**To do:**
Below are the entries; return every line among them that holds the word "reliability".

[Stored data entries]
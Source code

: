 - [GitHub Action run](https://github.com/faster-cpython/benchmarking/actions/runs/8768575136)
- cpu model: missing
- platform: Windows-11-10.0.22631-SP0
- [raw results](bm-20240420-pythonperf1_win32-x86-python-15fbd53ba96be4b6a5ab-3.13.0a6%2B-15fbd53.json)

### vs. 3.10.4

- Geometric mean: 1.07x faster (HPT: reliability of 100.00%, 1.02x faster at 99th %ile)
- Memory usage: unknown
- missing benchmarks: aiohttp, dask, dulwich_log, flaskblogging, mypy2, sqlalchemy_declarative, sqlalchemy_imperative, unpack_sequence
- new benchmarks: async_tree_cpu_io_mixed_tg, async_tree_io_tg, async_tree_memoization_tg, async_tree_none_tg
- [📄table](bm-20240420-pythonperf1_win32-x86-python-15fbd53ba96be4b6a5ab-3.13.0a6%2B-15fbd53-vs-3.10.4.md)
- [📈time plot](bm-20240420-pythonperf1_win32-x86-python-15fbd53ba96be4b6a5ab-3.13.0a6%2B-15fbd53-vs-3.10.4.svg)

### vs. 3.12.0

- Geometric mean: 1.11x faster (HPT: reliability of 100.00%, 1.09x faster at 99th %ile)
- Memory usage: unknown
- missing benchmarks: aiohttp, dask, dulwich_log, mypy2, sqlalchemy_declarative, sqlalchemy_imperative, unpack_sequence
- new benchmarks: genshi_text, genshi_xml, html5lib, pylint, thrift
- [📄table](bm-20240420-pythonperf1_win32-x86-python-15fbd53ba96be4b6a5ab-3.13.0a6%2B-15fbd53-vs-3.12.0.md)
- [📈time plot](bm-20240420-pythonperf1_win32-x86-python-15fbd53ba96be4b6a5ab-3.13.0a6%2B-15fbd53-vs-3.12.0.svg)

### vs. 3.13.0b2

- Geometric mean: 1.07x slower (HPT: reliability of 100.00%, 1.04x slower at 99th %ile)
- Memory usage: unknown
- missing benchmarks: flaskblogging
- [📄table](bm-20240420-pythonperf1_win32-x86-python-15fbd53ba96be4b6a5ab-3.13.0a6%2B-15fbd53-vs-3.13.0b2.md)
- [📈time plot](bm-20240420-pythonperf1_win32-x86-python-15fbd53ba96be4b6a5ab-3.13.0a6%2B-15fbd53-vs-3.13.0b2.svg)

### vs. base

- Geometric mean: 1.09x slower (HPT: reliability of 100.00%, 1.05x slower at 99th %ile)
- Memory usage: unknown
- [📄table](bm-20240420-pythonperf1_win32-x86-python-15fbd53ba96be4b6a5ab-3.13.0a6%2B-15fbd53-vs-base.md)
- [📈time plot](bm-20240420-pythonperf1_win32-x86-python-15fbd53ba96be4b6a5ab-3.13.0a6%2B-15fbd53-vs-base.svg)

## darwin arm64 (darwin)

**Task answer:**
- Geometric mean: 1.07x faster (HPT: reliability of 100.00%, 1.02x faster at 99th %ile)
- Geometric mean: 1.11x faster (HPT: reliability of 100.00%, 1.09x faster at 99th %ile)
- Geometric mean: 1.07x slower (HPT: reliability of 100.00%, 1.04x slower at 99th %ile)
- Geometric mean: 1.09x slower (HPT: reliability of 100.00%, 1.05x slower at 99th %ile)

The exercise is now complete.